As well as representing the economic sustainability, production side of the sector through the agriculture portfolio, I also represent the social and environmental sustainability issues of the rural communities of New Zealand. To have a healthy primary production sector, the needs of the people producing the goods must be addressed.

The new rural affairs unit in MAF has tackled telecommunications, electricity, transport, commerce, health and education issues - many of which are ongoing.

We've also contributed to the Heartland Services Initiative, which sees Government agencies co-ordinating their return to rural areas, as well as setting up the Sustainable Farming Fund with $25 million over three years for projects promoting economic, social, and environmental sustainability in rural communities.

The fund is focussed on producing high-quality results for rural people. The first project to demonstrate its results will do so late next week in Opotiki.

That's where we are now.

As for the future, there will be more change. New structures for the wool industry and for the wine industry are under consideration and there will be movement on both those later this year.

No doubt there will be other changes that come up throughout the rest of this Government's term.

Agriculture is a dynamic sector. It is at the leading edge of innovation and technology adaption. When we talk about a knowledge-driven society or the knowledge economy - we're talking about agriculture. Over the past 15 years or so, since farm subsidies and price supports were abolished, the average annual gain in productivity in agriculture has been 3.9 per cent. For our economy as a whole, 1.1 per cent.

Despite some of the efforts of our best advertising creatives and the mythic images New Zealanders have of themselves, ours is a very urban society. Only about 15 per cent of the population is rural, and increasingly, our children don't get to spend time on farms as they grow up.

It's led to a disturbing situation where kids think milk comes from supermarkets, not cows. A situation where they don't know what primary production is all about - a classic case of out of mind, out of sight.

So now, we seem to have a society where a lot of people - and unfortunately some politicians, though not in this government, I hasten to add - think farmers and other people in the primary production sector are bumpkins, some kind of peasantry, working in a way that people did thousands of years ago.

In New Zealand, that couldn't be further from the truth.

People in agriculture, horticulture, and forestry have been the people quickest to take up new technology, the fastest to adapt developments to their needs, and the swiftest to innovate to develop things that no-one else has come up with.

Here, I presume I'm preaching to the converted. You know how innovative the New Zealand primary production sector is.

Now, it's time to talk about it - to tell everyone else in the country - and to inspire them to get their sectors to develop the same way.

Prime Minister Helen Clark has talked about this - the need to transform our society, to "catch the knowledge wave".

The Government is doing more than just talk about it.

The Government in partnership with the University of Auckland is working on the Catching the Knowledge Wave project and in August, is hosting an associated international conference.

The Prime Minister will co-host this conference. 450 people from across the social spectrum have been invited to participate to create a working conference with the potential to generate a new consensus on paths to a New Zealand version of a knowledge society.

Whether you're invited to the conference or not, it's an excellent opportunity to tell people about what you do, about how innovative our sector is.

Our traditional industries will always remain our strength.

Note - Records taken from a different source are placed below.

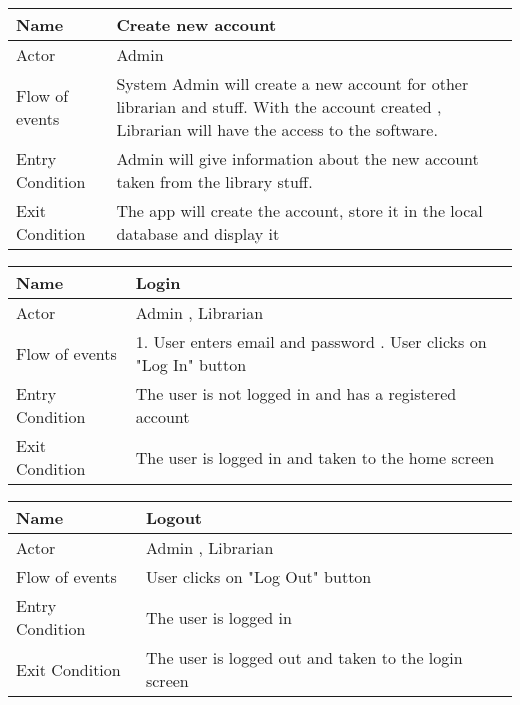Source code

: \begin{center}

\begin{tabular}{ | m{7em} | m{9cm}|} 
  \hline
  Name & Create new account\\ 
  \hline    
  Actor & Admin \\ 
  \hline
  Flow of events & 
    System Admin will create a new account for other librarian and stuff. With the account created , Librarian will have the access to the software. \\
  \hline
  
  Entry Condition & Admin will give information about the new account taken from the library stuff. \\
  \hline
  Exit Condition & The app will create the account, store it in the local database and display it \\
  \hline

\end{tabular}

\vspace{1cm}

\begin{tabular}{ | m{7em} | m{9cm}|} 
  \hline
  Name & Login\\ 
  \hline    
  Actor & Admin , Librarian \\ 
  \hline
  Flow of events & 
    1. User enters email and password
    \newline
    2. User clicks on "Log In" button\\
  \hline
  
   Entry Condition & The user is not logged in and has a registered account  \\
  \hline
  Exit Condition & The user is logged in and taken to the home screen \\
  \hline

\end{tabular}

\vspace{1cm}

\begin{tabular}{ | m{7em} | m{9cm}|} 
  \hline
  Name & Logout\\ 
  \hline    
  Actor &  Admin , Librarian \\ 
  \hline
  Flow of events & 
 User clicks on "Log Out" button \\
  \hline
  
   Entry Condition & The user is logged in \\
  \hline
  Exit Condition & The user is logged out and taken to the login screen \\
  \hline


\end{tabular}
\end{center}

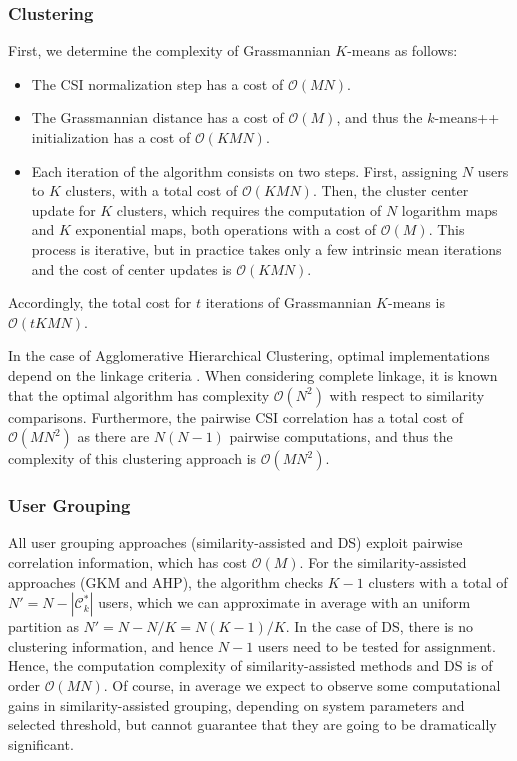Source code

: \subsubsection{Clustering}
First, we determine the complexity of Grassmannian $K$-means as follows:
\begin{itemize}
\item The CSI normalization step has a cost of $\mathcal{O}(MN)$.
\item The Grassmannian distance has a cost of $\mathcal{O}(M)$, and thus the $k$-means++ initialization has a cost of $\mathcal{O}(KMN)$.
\item Each iteration of the algorithm consists on two steps. First, assigning $N$ users to $K$ clusters, with a total cost of $\mathcal{O}(KMN)$. Then, the cluster center update for $K$ clusters, which requires the computation of $N$ logarithm maps and $K$ exponential maps, both operations with a cost of $\mathcal{O}(M)$. This process is iterative, but in practice takes only a few intrinsic mean iterations and the cost of center updates is $\mathcal{O}(KMN)$.
\end{itemize}
Accordingly, the total cost for $t$ iterations of  Grassmannian $K$-means is $\mathcal{O}(tKMN)$.

In the case of Agglomerative Hierarchical Clustering, optimal implementations depend on the linkage criteria \cite{zaki14}.
When considering complete linkage, it is known that the optimal algorithm has complexity $\mathcal{O}(N^2)$ with respect to similarity comparisons. 
Furthermore, the pairwise CSI correlation has a total cost of $\mathcal{O}(MN^2)$ as there are $N(N-1)$ pairwise computations, and thus the complexity of this clustering approach is $\mathcal{O}(MN^2)$.

\subsubsection{User Grouping}
All user grouping approaches (similarity-assisted and DS) exploit pairwise correlation information, which has cost $\mathcal{O}(M)$.
For the similarity-assisted approaches (GKM and AHP), the algorithm checks $K-1$ clusters with a total of $N'=N-|\mathcal{C}_k^*|$ users, which we can approximate in average with an uniform partition as $N'=N-N/K=N(K-1)/K$. In the case of DS, there is no clustering information, and hence $N-1$ users need to be tested for assignment.
Hence, the computation complexity of similarity-assisted methods and DS is of order $\mathcal{O}(MN)$. Of course, in average we expect to observe some computational gains in similarity-assisted grouping, depending on system parameters and selected threshold, but cannot guarantee that they are going to be dramatically significant.

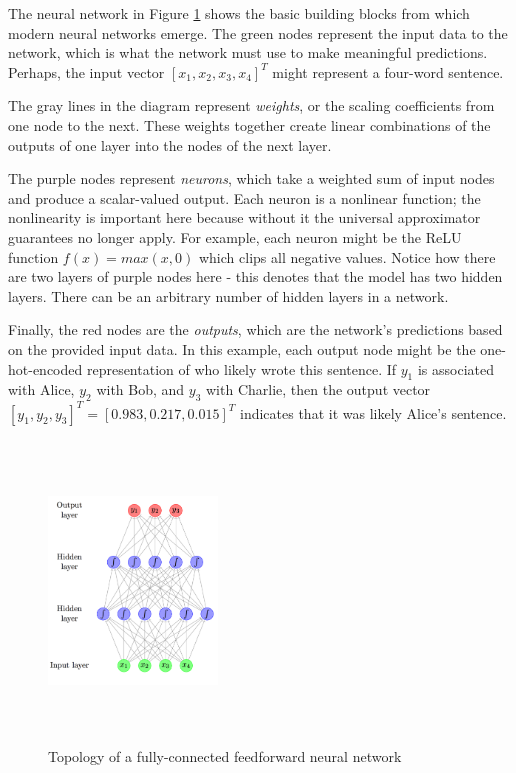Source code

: \documentclass[12pt,letterpaper]{article}
\begin{document}
The neural network in Figure \ref{fig:feedforwardNN} shows the basic building blocks from which modern neural networks emerge. The green nodes represent the input data to the network, which is what the network must use to make meaningful predictions. Perhaps, the input vector $[x_1,x_2,x_3,x_4]^T$ might represent a four-word sentence.\par

The gray lines in the diagram represent \textit{weights}, or the scaling coefficients from one node to the next. These weights together create linear combinations of the outputs of one layer into the nodes of the next layer. \par 

The purple nodes represent \textit{neurons}, which take a weighted sum of input nodes and produce a scalar-valued output. Each neuron is a nonlinear function; the nonlinearity is important here because without it the universal approximator guarantees no longer apply. For example, each neuron might be the ReLU function $f(x)=max(x,0)$ which clips all negative values. Notice how there are two layers of purple nodes here - this denotes that the model has two hidden layers. There can be an arbitrary number of hidden layers in a network. \par 

Finally, the red nodes are the \textit{outputs}, which are the network's predictions based on the provided input data. In this example, each output node might be the one-hot-encoded representation of who likely wrote this sentence. If $y_1$ is associated with Alice, $y_2$ with Bob, and $y_3$ with Charlie, then the output vector $[y_1,y_2,y_3]^T = [0.983,0.217,0.015]^T$ indicates that it was likely Alice's sentence.

\begin{figure}[ht]
\centering
\includegraphics[width=0.4\textwidth,height=8cm]{neural_network_machinelearningmastery.png}
\captionsetup{width=0.7\linewidth}
\caption{ Topology of a fully-connected feedforward neural network \cite{feedforward_pic}}
\label{fig:feedforwardNN}
\end{figure}
\end{document}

Peter Drucker, who came up with the phrase "knowledge economy", said that agriculture is one of the most knowledge-intensive sectors there is.

Sometimes we need to remind our fellow citizens of this.

In closing, New Zealand's first world living standards are threatened by decades of poor economic performance. We must raise our sights and find new ways of creating Kiwi prosperity.

The pursuit and application of knowledge in all its forms is replacing land and machinery as the key factor of global economic and social success.

Innovation and creativity are the hallmarks of knowledge-based industries and their workforces whether engaged in industry, artistic or cultural endeavours - or the primary production sector.

All of us in New Zealand must urgently identify the economic, educational and social barriers and opportunities to encourage active engagement in the knowledge society.

You are leaders - I encourage you to help the rest of the country find the way.

Thank you.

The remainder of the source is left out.